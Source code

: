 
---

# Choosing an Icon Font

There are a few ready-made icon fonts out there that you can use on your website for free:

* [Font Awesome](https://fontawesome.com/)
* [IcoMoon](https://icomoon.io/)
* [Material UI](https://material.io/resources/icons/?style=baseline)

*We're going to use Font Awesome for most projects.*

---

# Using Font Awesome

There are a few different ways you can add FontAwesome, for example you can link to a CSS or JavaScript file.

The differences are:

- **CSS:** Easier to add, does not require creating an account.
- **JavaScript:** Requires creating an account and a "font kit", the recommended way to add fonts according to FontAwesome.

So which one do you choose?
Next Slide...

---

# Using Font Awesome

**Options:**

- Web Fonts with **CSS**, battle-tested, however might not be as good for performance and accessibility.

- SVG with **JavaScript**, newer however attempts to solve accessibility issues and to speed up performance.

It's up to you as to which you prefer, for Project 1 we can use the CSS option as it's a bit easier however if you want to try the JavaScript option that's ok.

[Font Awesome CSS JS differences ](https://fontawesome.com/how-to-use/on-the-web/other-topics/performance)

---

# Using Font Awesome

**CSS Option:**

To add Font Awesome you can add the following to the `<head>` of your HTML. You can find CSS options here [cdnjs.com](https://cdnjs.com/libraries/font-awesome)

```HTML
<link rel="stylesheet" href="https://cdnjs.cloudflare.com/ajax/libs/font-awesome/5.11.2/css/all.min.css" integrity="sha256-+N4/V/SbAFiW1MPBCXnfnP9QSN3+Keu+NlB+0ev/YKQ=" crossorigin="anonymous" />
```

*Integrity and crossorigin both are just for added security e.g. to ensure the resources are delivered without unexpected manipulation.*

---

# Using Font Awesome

────────────────────────────────────────

> Instructions for the task
Would you retype exactly the lines above, from the line with "# Choosing an Icon Font" to the line with "- Web Fonts", with both end lines kept and nothing more?

> Output of the task
# Choosing an Icon Font

There are a few ready-made icon fonts out there that you can use on your website for free:

* [Font Awesome](https://fontawesome.com/)
* [IcoMoon](https://icomoon.io/)
* [Material UI](https://material.io/resources/icons/?style=baseline)

*We're going to use Font Awesome for most projects.*

---

# Using Font Awesome

There are a few different ways you can add FontAwesome, for example you can link to a CSS or JavaScript file.

The differences are:

- **CSS:** Easier to add, does not require creating an account.
- **JavaScript:** Requires creating an account and a "font kit", the recommended way to add fonts according to FontAwesome.

So which one do you choose?
Next Slide...

---

# Using Font Awesome

**Options:**

- Web Fonts with **CSS**, battle-tested, however might not be as good for performance and accessibility.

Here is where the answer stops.